Siga-nos no Whatsapp
A+ / A-

​Portugal/Angola: “Não se pode continuar sem diálogo e pedido de perdão”

18 mar, 2021 - 15:49 • Maria João Costa

O ativista político Luaty Beirão e o músico luso-angolano Pedro Coquenão lançaram um projeto musical. O disco que mistura eletrónica, hip-hop e música tradicional angolana estreia-se com o tema “Pele” que aborda o racismo

A+ / A-

Chama-se Ikoqwe e é um novo projeto musical que junta dois artistas luso-angolanos, o rapper e ativista político Luaty Beirão, que assina com o nome Ikonoklasta, e Pedro Coquenão, de nome artístico Batida.

A dupla estreia-se com a fusão dos dois nomes na palavra Ikoqwe, num disco tem como título “The Beginning, the Medium, the End and the Infinite”. Lançado este mês, pela editora belga Crammed Discs o disco reflecte o encontro destes dois artistas que há muito se conhecem e queriam trabalhar juntos num álbum.

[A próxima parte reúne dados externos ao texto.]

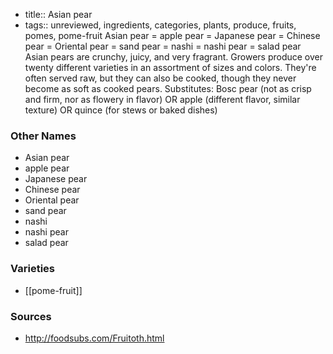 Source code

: - title:: Asian pear
- tags:: unreviewed, ingredients, categories, plants, produce, fruits, pomes, pome-fruit
Asian pear = apple pear = Japanese pear = Chinese pear = Oriental pear = sand pear = nashi = nashi pear = salad pear Asian pears are crunchy, juicy, and very fragrant. Growers produce over twenty different varieties in an assortment of sizes and colors. They're often served raw, but they can also be cooked, though they never become as soft as cooked pears. Substitutes: Bosc pear (not as crisp and firm, nor as flowery in flavor) OR apple (different flavor, similar texture) OR quince (for stews or baked dishes)

### Other Names

* Asian pear
* apple pear
* Japanese pear
* Chinese pear
* Oriental pear
* sand pear
* nashi
* nashi pear
* salad pear

### Varieties

* [[pome-fruit]]

### Sources
* http://foodsubs.com/Fruitoth.html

Ao programa Ensaio Geral da Renascença, Pedro Coquenão explicou que este encontro de artistas vai para lá da música. Além de amigos, os dois músicos de origem angolana tinham vontade de criar um projeto juntos e isso começou a ser feito há dois anos.

“A ideia de Ikoqwe surgiu há coisa de dois anos atrás. Já tínhamos feito muita coisa, músicas pontuais, mas nunca tínhamos feito nada assim, essencialmente musical e de palco”, conta Coquenão, numa entrevista à distância em que explica ainda que criaram dois personagens, uma espécie de alter egos a que deram voz.

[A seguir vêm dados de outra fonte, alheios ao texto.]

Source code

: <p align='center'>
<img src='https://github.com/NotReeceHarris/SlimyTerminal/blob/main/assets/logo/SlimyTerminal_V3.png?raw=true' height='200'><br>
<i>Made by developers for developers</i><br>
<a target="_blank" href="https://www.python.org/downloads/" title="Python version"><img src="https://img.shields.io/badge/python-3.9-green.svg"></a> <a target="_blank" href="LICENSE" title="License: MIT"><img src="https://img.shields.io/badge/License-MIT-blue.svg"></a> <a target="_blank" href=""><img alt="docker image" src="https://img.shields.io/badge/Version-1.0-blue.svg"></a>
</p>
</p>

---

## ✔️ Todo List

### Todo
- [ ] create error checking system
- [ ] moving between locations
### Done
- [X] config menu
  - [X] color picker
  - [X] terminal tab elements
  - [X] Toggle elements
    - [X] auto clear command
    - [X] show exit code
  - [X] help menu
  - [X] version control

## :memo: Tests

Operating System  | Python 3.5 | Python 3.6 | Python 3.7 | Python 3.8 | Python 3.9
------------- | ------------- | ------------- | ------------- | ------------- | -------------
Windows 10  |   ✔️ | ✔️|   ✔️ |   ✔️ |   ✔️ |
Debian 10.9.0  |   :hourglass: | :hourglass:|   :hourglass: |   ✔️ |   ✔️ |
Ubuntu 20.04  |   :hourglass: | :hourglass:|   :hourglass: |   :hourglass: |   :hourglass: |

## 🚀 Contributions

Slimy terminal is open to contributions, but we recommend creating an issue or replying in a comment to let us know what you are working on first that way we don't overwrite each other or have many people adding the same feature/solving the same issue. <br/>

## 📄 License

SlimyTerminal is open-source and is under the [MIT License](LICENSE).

“Elaboramos estes dois personagens que são o Iko e o Qwe que caíram do espaço já algum tempo e andam sempre juntos. São o reflexo de nós, mas são um bocadinho mais do que isso, porque têm vida própria”, revela Pedro Coquenão.

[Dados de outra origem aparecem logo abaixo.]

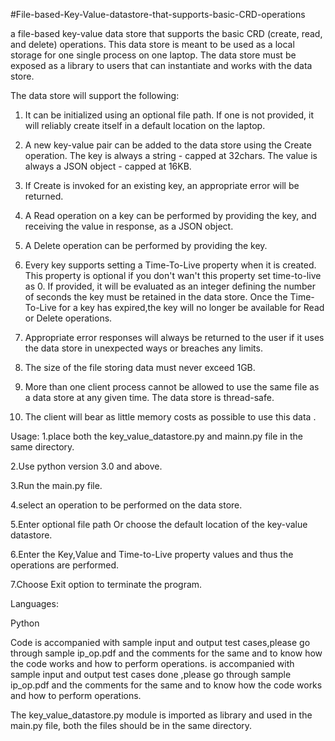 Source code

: #File-based-Key-Value-datastore-that-supports-basic-CRD-operations

a file-based key-value data store that supports the basic CRD (create, read, and delete) operations. This data store is meant to be used as a local storage for one single process on one laptop. The data store must be exposed as a library to users that can instantiate and works with the data store.

The data store will support the following:

1. It can be initialized using an optional file path. If one is not provided, it will reliably create itself in a default location on the laptop. 

2. A new key-value pair can be added to the data store using the Create operation. The key is always a string - capped at 32chars. The value is always a JSON object - capped at 16KB.

3. If Create is invoked for an existing key, an appropriate error will be returned. 

4. A Read operation on a key can be performed by providing the key, and receiving the value in response, as a JSON object. 

5. A Delete operation can be performed by providing the key. 

6. Every key supports setting a Time-To-Live property when it is created. This property is optional if you don't wan't this property set time-to-live as 0. If provided, it will be evaluated as an integer defining the number of seconds the key must be retained in the data store. Once the Time-To-Live for a key has expired,the key will no longer be available for Read or Delete operations. 

7. Appropriate error responses will always be returned to the user if it uses the data store in unexpected ways or breaches any limits.

8. The size of the file storing data must never exceed 1GB. 

9. More than one client process cannot be allowed to use the same file as a data store at any given time. The data store is thread-safe.

10. The client will bear as little memory costs as possible to use this data .


Usage:
1.place both the key_value_datastore.py and mainn.py file in the same directory.

2.Use python version 3.0 and above. 

3.Run the main.py file. 

4.select an operation to be performed on the data store. 

5.Enter optional file path Or choose the default location of the key-value datastore. 

6.Enter the Key,Value and Time-to-Live property values and thus the operations are performed. 

7.Choose Exit option to terminate the program. 


Languages:

Python

Code is accompanied with sample input and output test cases,please go through sample ip_op.pdf and the comments for the same and to know how the code works and how to perform operations. is accompanied with sample input and output test cases done ,please go through sample ip_op.pdf and the comments for the same and to know how the code works and how to perform operations.

The key_value_datastore.py module is imported as library and used in the main.py file, both the files should be in the same directory.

Estas duas personas musicais dão corpo ao projeto e cantam as suas impressões à chegada a este planeta. Nas letras estão os olhares críticos dos dois artistas luso-angolanos.

“As letras do Luaty [Beirão], ao início, eram mais rap e sobre ele próprio, mas depois rapidamente começaram a falar sobre o continente. Há uma letra que fala sobre a chegada das galeras e de como houve um engano ali na troca e no intercâmbio, houve ali um desnível”, conta Coquenão, que, sobre uma das suas músicas, o tema “Bazuca”, explica que “fala sobre a transição da guerra da independência para a guerra civil” em Angola.

Os temas atuais como a colonização, o racismo são algumas das bandeiras destes ativistas músicos que quando se juntam tanto falam de “palermices” como de “notícias que são impactantes” nas suas vidas, diz Pedro Coquenão.

O disco que conta com colaborações de Celeste/Mariposa, Octa Push e Spoek Mathambo e mistura vários ritmos, incluindo música tradicional angolana, olha de forma crítica os temas da História.

Pedro Coquenão fala numa necessidade de diálogo atual para sarar feridas do passado. O músico considera “utópico” continuar a viver deixando para as gerações futuras coisas do passado por resolver.

Sobre a relação Portugal-Angola, Coquenão refere: "há de facto coisas para serem resolvidas. Nós parecemos um bocadinho aqueles pais que se divorciaram ou aquela família que se chateou e tenta resolver essa desavença, esse mau passado não falando e continuando a fazer jantares de Natal. Torna-se utópico. Para mim é o contrário. Não se pode continuar a avançar sem haver uma conversa que não tem de ser formal, mas que pode começar por um pedido de perdão bastante cordial e bonito. Pode passar por uma série de coisas e passa essencialmente por haver um diálogo ao mesmo nível”, aponta o músico que nasceu no Huambo, em Angola e cresceu nos subúrbios de Lisboa.

Racismo e a pele dos músicos Luaty Beirão e Pedro Coquenão

No disco que agora lançam, Luaty Beirão e Pedro Coquenão têm um tema single, intitulado “Pele”, que fala sobre a questão do racismo. A música foi de resto “a primeira vontade” que tiveram de “escrever uma história juntos” para o disco.

“'Pele' surgiu em conversa, ao olhar para um tambor e olhar para a pele e olhar para uma palavra e descodificá-la, desmontá-la. A pele é vista como um fator de tensão nesta altura. A cor da pele é completamente inflacionada a todos os níveis. Claro que há uma história que temos que aceitar e discutir”, diz Pedro Coquenão.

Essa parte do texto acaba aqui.